Of course, many of the allegations are just that - allegations. But in the words of Gerard Ellis QC, the leading counsel to the tribunal, there is no doubt that physical and sexual abuse was inflicted "on an almost unimaginable scale".

Elected councillors visited these homes regularly, even claimed expenses for doing so, but heard, saw, and said, nothing. After all, children have no votes.

Clwyd County Council commissioned a report into the allegations. And when it was delivered they shredded every copy. Because their insurance company, Municipal Mutual, threatened to withdraw cover if the conclusions were made public and opened the door to claims. Money was put before justice. The truth was buried.

All too often officials who fell under a cloud were allowed to retire on pensions or move to other jobs. It was so much easier, less messy that way. Or the facts were simply ignored.

Roger Saint was a foster parent who became a member of the adoption panel in Clwyd. The local authority was told by police that he had a previous conviction as a child abuser. What did it do? Absolutely nothing.

The cowardice ended only last May when Saint was jailed for a string of further sex offences against children.

Wilful ignorance was the habit in the local social services departments of North Wales. It couldn't be happening, not here. After all, the accusers were only children. But not everyone turned a blind eye. One local social services officer demanded that something be done. Her bosses' response was to sack her. They decided she wasn't enough of a team player in the great game of cover-up and sweep-aside.

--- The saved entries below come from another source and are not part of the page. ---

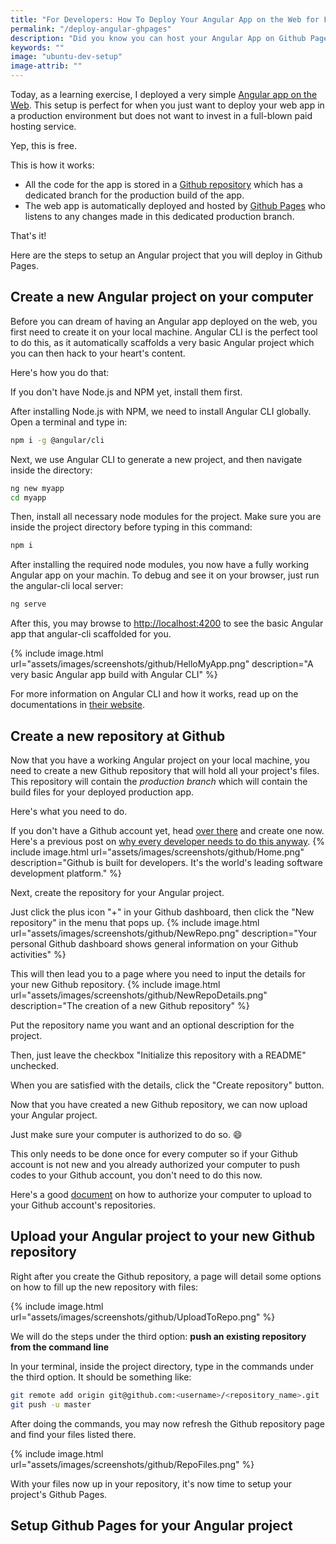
 ```yaml
---
title: "For Developers: How To Deploy Your Angular App on the Web for Free Using Github Pages"
permalink: "/deploy-angular-ghpages"
description: "Did you know you can host your Angular App on Github Pages for free? Perfect for deploying prototypes and simple web apps"
keywords: ""
image: "ubuntu-dev-setup"
image-attrib: ""
---
```


Today, as a learning exercise, I deployed a very simple [Angular app on the Web](https://fullhacker.com/cartph). This setup is perfect for when you just want to deploy your web app in a production environment but does not want to invest in a full-blown paid hosting service.

Yep, this is free.<!--more-->

This is how it works:
- All the code for the app is stored in a [Github repository](https://github.com/ayoayco/myapp) which has a dedicated branch for the production build of the app.
- The web app is automatically deployed and hosted by [Github Pages](https://pages.github.com) who listens to any changes made in this dedicated production branch.

That's it!

Here are the steps to setup an Angular project that you will deploy in Github Pages.

## Create a new Angular project on your computer

Before you can dream of having an Angular app deployed on the web, you first need to create it on your local machine. Angular CLI is the perfect tool to do this, as it automatically scaffolds a very basic Angular project which you can then hack to your heart's content.

Here's how you do that:

If you don't have Node.js and NPM yet, install them first.

After installing Node.js with NPM, we need to install Angular CLI globally. Open a terminal and type in:
```bash
npm i -g @angular/cli
```

Next, we use Angular CLI to generate a new project, and then navigate inside the directory:
```bash
ng new myapp
cd myapp
```

Then, install all necessary node modules for the project. Make sure you are inside the project directory before typing in this command:
```bash
npm i
```

After installing the required node modules, you now have a fully working Angular app on your machin. To debug and see it on your browser, just run the angular-cli local server:
```bash
ng serve
```
After this, you may browse to [http://localhost:4200](http://localhost:4200) to see the basic Angular app that angular-cli scaffolded for you.


{% include image.html url="assets/images/screenshots/github/HelloMyApp.png" description="A very basic Angular app build with Angular CLI" %}

For more information on Angular CLI and how it works, read up on the documentations in [their website](https://cli.angular.io).

## Create a new repository at Github

Now that you have a working Angular project on your local machine, you need to create a new Github repository that will hold all your project's files. This repository will contain the *production branch* which will contain the build files for your deployed production app.

Here's what you need to do.

If you don't have a Github account yet, head [over there](https://github.com) and  create one now. Here's a previous post on [why every developer needs to do this anyway](/git-and-github).
{% include image.html url="assets/images/screenshots/github/Home.png" description="Github is built for developers. It's the world's leading software development platform." %}

Next, create the repository for your Angular project.

Just click the plus icon "+" in your Github dashboard, then click the "New repository" in the menu that pops up.
{% include image.html url="assets/images/screenshots/github/NewRepo.png" description="Your personal Github dashboard shows general information on your Github activities" %}

This will then lead you to a page where you need to input the details for your new Github repository. 
{% include image.html url="assets/images/screenshots/github/NewRepoDetails.png" description="The creation of a new Github repository" %}

Put the repository name you want and an optional description for the project.

Then, just leave the checkbox "Initialize this repository with a README" unchecked.

When you are satisfied with the details, click the "Create repository" button.

Now that you have created a new Github repository, we can now upload your Angular project.

Just make sure your computer is authorized to do so. :smile:

This only needs to be done once for every computer so if your Github account is not new and you already authorized your computer to push codes to your Github account, you don't need to do this now.

Here's a good [document](https://help.github.com/articles/adding-a-new-ssh-key-to-your-github-account/) on how to authorize your computer to upload to your Github account's repositories.

## Upload your Angular project to your new Github repository

Right after you create the Github repository, a page will detail some options on how to fill up the new repository with files:

{% include image.html url="assets/images/screenshots/github/UploadToRepo.png" %}

We will do the steps under the third option: **push an existing repository from the command line**

In your terminal, inside the project directory, type in the commands under the third option. It should be something like:
```bash
git remote add origin git@github.com:<username>/<repository_name>.git
git push -u master
```

After doing the commands, you may now refresh the Github repository page and find your files listed there.

{% include image.html url="assets/images/screenshots/github/RepoFiles.png" %}

With your files now up in your repository, it's now time to setup your project's Github Pages.

## Setup Github Pages for your Angular project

But perhaps the greatest cowardice is the one that goes on deep within us all when we are confronted with the disturbing images of child abuse. It's simply too offensive. Turns the milk sour on our cornflakes. We don't want to know. We give it a name - paedophilia - that sounds like a medical complaint and makes it so much easier to block out the bloody realities of crowbars, bottles and chair legs.

Yet all of us are in part responsible for this national taboo. "I talk about child abuse like other people talk about football," Barry explains, "because that's what my childhood was about. I was the football. But people get embarrassed. Ask me to stop because they find it upsetting. They don't want to know."

This is the ferocious challenge for Sir Ronald Waterhouse and his tribunal. Controversially, he has offered anonymity to most witnesses during the hearings and, so far, has refused to allow those complaining of abuse or accused of abuse to be named. ("Barry" is not his real name and John Allen is an exception only because he has already been convicted). By offering anonymity, Sir Ronald hopes to get to the greater part of the truth.

But previous reports have been little more than worthy wodges of paper urging social services to pull up its socks. Sir Ronald's objective must be far more ambitious: nothing less than the destruction of the national cowardice that refuses to face up to child abuse.

And what's in a name? The names of officials who repeatedly failed in their duty. And the men who have been repeatedly named as abusers. He must name them all. Yes, this will cause a media feeding frenzy, it may undermine the rights of the accused. But children have rights, too, and in the delicate balance of justice, theirs is the greater right.

And, for once, the media piranha pool might just be a good thing, the teeth that will tear to pieces the conspiracy of silence. We need to be confronted with the full horrors of what has gone on in North Wales and shaken into indignation, not allowed yet again to look the other way for fear it may spoil our breakfasts.

Fourteen of the children connected with this empire of evil in North Wales have since killed themselves or died in mysterious circumstances - almost as many as died at Dunblane. Many, many more have had their emotional and mental sanity ripped to shreds. Through the Waterhouse tribunal we have a chance, at last, to put right a very great wrong.

So go to it, Sir Ronald. Make them famous. Name them. Every damned one.